Note: Carbon tax revenues in US dollar terms are estimated by applying the carbon price to emissions generated in the electricity, transport and manufacturing sectors in 2019. The carbon-tax-to-GDP ratio is then calculated using data on GDP in US dollars at current prices from the World Economic Outlook, October 2023 (IMF 2023).
A Green Fiscal Compact
While carbon taxes alone can’t fill LAC’s climate finance gap, a comprehensive response requires a “Green Fiscal Compact” built on three pillars.
The first pillar is domestic tax reform, a process involving broadening the tax base, closing loopholes and making systems more progressive. Consolidating personal income and wealth taxes—yielding barely 2 percent of GDP across LAC compared to 8 percent in OECD economies—offers clear potential.
The second pillar is reducing the cost of capital: international cooperation and development banks must expand concessional and blended finance to lower capital costs for climate projects.
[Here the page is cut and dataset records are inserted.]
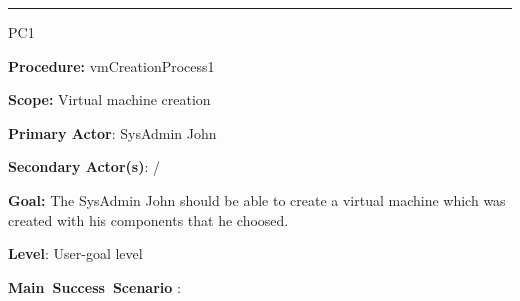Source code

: \hrule
\vspace{0.5cm}
\begin{lyxlist}{PC1}
\small{
\item [\textbf{Procedure:}] vmCreationProcess1
\item [\textbf{Scope:}] Virtual machine creation
\item [\textbf{Primary Actor}:] SysAdmin John
\item [\textbf{Secondary Actor(s)}:] /
\item [\textbf{Goal:}] The SysAdmin John should be able to create a virtual
machine which was created with his components that he choosed.
\item [\textbf{Level}:] User-goal level
\item [\textbf{Main~Success~Scenario}]:\\

}
\end{lyxlist}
In 2023, multilateral climate lending to the region amounted to a paltry 0.2 percent of GDP.
The third pillar is debt relief, particularly for small Caribbean states where climate shocks and debt distress combine in a vicious cycle. While institutionalized debt restructuring mechanisms have been lackluster thus far, these states also stand to gain from debt-for-nature swaps, such as the agreement between The Nature Conservancy and the Government of Belize that reduced the country’s debt burden in exchange for marine conservation commitments.
Fiscal Survival in a Warming World
The message is stark. Without a sustained expansion of fiscal space, Latin America cannot finance the climate investment it needs. More taxes will be necessary—but smarter ones. So will more debt—but cheaper and longer-term. A carbon tax can help, but only as part of a wider fiscal re-engineering linking growth, debt sustainability and climate resilience.
For Latin America’s policymakers, the math is unforgiving: countries must invest to prevent climate catastrophe and revive growth and productivity while simultaneously struggling to keep budgets afloat. Ultimately, the climate crisis will be a test of fiscal architecture at least as much as planetary endurance.